You've heard of "3 strikes" laws, right? In case you haven't, the term refers to legislation which forces life incarceration on criminals once they're been convicted of their third felony. Lots of states have these measures, and the prevailing opinion is that they work at getting repeating offenders off the street and curbing recidivism.

And now, the great state of Florida is set to enact a similar law for doctors - those who are convicted of malpractice 3 times will automatically lose their medical licenses.

According to MSNBC.com, even though Florida voters approved the measure (actually an amendment to the state's Constitution) in November's elections, the law is currently bottled up in the legislature by Judge's order. Apparently, there is still some fine print about exactly how the law will work that needs to be ironed out before the more than 30,000 doctors in Florida will really have to start watching their Ps and Qs.

On the surface, this new law seems like a step in the right direction toward reducing the incidence of malpractice claims - which (theoretically) should reduce malpractice insurance rates, one of the biggest factors in the upward spiral of health care costs. A clean win for John Q. Public, right? Not exactly. Something is not quite right in the Sunshine State.

Here's what I mean: One of the biggest proponents of the law were the Florida state trial lawyers! They were lobbying for this thing since the word GO, apparently. At first glance, this makes no sense. Why would lawyers back any measure that could result in fewer malpractice suits? After all, if it only takes three convictions to revoke a problem physician's license, the lawyers could lose a gold mine in future suits against him…

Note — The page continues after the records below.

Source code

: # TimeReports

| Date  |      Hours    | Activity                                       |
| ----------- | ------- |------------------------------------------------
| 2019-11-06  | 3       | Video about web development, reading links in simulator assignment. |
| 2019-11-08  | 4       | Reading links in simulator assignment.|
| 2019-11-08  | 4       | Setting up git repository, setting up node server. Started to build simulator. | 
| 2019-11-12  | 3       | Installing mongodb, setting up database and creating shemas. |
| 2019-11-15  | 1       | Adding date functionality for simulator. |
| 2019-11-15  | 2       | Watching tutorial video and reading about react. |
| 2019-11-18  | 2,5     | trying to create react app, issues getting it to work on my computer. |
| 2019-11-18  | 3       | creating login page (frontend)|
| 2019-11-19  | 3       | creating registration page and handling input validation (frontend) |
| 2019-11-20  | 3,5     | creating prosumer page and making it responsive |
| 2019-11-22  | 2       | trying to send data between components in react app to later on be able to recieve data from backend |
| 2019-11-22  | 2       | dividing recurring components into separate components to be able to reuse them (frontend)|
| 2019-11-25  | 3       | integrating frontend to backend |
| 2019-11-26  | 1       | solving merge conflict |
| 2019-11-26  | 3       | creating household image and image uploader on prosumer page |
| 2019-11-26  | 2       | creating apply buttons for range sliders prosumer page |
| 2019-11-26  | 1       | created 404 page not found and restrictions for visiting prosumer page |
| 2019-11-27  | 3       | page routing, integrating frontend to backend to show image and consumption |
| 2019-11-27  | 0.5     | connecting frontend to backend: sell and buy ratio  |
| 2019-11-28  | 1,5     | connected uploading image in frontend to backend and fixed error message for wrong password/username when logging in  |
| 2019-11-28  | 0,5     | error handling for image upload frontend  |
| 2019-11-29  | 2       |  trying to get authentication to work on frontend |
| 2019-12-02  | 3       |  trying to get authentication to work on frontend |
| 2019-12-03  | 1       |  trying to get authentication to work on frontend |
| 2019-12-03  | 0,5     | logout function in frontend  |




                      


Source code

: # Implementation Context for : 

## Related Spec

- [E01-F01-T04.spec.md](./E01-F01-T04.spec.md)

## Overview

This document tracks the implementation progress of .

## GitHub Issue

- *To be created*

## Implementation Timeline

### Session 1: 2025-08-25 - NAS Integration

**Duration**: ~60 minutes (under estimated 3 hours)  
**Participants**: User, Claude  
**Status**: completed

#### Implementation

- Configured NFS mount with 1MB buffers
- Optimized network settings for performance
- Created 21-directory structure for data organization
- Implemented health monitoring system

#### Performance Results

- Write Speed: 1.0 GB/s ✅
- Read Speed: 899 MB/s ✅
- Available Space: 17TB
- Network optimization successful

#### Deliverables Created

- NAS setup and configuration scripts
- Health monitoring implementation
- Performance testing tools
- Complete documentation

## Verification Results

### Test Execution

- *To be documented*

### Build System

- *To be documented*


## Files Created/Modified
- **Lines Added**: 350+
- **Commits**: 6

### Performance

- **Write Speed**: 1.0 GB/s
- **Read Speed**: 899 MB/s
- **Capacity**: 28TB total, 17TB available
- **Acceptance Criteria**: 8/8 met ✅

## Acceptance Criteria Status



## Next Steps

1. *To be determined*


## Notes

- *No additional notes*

But that's not the effect Florida's lawyers are anticipating the amendment will have. They think that because doctors are now held to a tighter standard of accountability, they'll fight every accusation of malpractice tooth and nail to avoid a "strike" on their record. This means more out-of-court "no fault" settlements paid by insurance companies - especially once sue-happy lawyers start shouting "malpractice" over every little thing to force these high-dollar settlements. It's a checkmate move by the lawyers…

In a nutshell, the law may have the EXACT OPPOSITE effect it was intended to have.

Beyond simply outrageously high health care costs, the law may force a far darker result: A massive migration of doctors away from Florida - a state which desperately needs them, since a significant (and growing) percentage of the state's residents are aging retirees.

Stay tuned. When I hear more on this situation (or others like it), you will too.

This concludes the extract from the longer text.